This article originally published in
Air and Space Magazine

Everitt is 58; he wears his black and silver hair down to his shoulders, and he sports a bushy Einsteinian mustache. Speaking in an authoritative British accent, he says, "If you ask me to speculate-Will we confirm or will we deny general relativity? -I must say I’m an experimentalist; all I’m interested in is the truth."

Isn’t that rather too modest?

"Well, surely it’s the right kind of scientific modesty in this circumstance," he replies. "If I were completely modest, or if any of us were completely modest, we wouldn’t do an experiment of this kind. But on the other hand, you know, we are undertaking a rather difficult enterprise, which seems worthwhile from many different points of view."
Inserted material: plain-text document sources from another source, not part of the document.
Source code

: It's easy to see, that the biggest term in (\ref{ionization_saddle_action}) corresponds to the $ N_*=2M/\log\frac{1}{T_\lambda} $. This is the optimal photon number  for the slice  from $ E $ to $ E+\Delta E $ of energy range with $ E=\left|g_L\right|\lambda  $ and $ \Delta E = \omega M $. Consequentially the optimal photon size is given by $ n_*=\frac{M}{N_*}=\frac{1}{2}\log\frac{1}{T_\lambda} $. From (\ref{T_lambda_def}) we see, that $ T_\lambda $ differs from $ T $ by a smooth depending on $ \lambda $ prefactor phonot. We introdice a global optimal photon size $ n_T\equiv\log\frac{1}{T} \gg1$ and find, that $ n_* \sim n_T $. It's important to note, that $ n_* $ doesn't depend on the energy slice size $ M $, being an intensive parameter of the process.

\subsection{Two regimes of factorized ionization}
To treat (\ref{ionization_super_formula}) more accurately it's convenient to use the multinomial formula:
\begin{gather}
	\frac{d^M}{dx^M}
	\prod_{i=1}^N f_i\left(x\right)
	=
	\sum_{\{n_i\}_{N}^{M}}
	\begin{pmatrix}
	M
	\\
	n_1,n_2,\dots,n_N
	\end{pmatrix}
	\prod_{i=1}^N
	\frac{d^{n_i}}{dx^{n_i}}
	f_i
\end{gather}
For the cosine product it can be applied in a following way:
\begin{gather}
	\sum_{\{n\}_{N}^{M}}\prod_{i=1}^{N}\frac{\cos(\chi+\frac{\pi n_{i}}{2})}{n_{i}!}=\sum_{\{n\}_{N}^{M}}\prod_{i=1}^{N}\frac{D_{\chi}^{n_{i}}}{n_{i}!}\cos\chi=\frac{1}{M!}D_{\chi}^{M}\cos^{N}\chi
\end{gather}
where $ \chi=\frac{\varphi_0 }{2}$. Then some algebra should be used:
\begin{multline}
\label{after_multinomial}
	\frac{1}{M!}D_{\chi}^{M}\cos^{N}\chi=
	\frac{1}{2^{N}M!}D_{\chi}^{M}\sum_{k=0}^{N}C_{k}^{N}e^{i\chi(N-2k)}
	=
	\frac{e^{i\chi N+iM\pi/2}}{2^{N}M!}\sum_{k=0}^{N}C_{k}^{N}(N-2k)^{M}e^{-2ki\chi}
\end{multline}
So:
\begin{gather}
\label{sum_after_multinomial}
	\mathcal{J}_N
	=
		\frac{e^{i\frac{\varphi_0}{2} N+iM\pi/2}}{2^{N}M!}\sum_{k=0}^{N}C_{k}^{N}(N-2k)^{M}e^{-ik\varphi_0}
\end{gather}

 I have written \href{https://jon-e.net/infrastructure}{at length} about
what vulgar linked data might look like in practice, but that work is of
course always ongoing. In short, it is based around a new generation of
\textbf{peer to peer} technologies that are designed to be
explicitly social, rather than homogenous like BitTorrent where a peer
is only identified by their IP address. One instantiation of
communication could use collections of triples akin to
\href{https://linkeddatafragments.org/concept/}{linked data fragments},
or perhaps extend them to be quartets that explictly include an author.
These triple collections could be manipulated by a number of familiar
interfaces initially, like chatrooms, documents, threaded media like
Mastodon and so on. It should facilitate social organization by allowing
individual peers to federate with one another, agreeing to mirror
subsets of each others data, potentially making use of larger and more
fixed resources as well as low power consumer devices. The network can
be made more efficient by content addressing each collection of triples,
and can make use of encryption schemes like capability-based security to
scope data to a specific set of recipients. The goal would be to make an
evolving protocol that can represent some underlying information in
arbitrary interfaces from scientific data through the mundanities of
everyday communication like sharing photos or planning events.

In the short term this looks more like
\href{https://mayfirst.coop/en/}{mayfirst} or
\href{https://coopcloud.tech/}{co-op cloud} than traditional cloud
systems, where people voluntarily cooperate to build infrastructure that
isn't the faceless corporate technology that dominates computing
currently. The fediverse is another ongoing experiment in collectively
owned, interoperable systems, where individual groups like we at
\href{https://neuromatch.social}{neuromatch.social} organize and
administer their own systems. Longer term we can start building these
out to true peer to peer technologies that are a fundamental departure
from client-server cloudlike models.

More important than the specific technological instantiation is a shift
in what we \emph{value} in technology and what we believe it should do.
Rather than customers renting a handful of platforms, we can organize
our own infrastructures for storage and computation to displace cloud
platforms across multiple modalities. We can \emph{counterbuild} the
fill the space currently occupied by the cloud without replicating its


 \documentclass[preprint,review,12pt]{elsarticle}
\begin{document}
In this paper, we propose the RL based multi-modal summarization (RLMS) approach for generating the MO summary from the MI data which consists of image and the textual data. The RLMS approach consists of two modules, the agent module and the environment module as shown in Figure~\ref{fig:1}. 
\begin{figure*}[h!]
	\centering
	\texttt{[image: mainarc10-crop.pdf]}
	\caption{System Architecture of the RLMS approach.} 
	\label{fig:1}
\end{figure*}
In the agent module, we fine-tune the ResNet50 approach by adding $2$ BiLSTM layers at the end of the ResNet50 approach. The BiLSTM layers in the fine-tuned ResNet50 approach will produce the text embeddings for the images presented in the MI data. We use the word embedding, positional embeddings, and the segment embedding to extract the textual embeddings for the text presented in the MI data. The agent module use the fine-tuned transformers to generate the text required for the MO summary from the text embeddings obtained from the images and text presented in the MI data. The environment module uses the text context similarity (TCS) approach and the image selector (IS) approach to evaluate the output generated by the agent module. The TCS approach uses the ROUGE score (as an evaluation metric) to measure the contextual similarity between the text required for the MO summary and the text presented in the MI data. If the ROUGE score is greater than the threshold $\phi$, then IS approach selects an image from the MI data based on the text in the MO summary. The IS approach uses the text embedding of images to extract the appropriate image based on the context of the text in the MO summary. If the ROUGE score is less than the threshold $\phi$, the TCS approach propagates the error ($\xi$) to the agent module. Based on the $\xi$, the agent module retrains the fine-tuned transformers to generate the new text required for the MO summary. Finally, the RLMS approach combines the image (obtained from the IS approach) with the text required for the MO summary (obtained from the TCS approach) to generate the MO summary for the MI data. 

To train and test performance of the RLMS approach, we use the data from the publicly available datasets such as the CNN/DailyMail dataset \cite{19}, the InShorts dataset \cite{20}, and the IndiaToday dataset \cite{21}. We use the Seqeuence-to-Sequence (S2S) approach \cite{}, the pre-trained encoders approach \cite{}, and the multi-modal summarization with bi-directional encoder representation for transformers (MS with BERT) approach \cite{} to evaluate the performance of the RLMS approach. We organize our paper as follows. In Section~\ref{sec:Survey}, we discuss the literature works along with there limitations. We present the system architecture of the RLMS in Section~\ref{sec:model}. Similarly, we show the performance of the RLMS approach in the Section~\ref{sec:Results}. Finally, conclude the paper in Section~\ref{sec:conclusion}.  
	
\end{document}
In a nutshell, what the experiment will attempt to do is measure two effects that Einstein’s general relativity theory predicts. That theory contradicts Newton’s vision of gravity as a force instantaneously traversing great distances and redefines it as a field that warps the space-time fabric. If space and time are woven together the way Einstein envisioned, then the shape of that fabric should be affected by the gravitational forces exerted by rotating bodies. A comparatively small body like Earth won’t affect the space-time fabric very dramatically; nonetheless, GP-B will try to determine if Earth is exerting the two primary effects Einstein hypothesized. The first is the geodetic effect, the degree to which a planet’s mass bends space-time. The second is frame-dragging, the degree to which a planet’s rotation drags space-time around. Both should be observable in fractions of a milliarc-second, aptly described by one graduate student as "a gnat’s whisker of a measurement."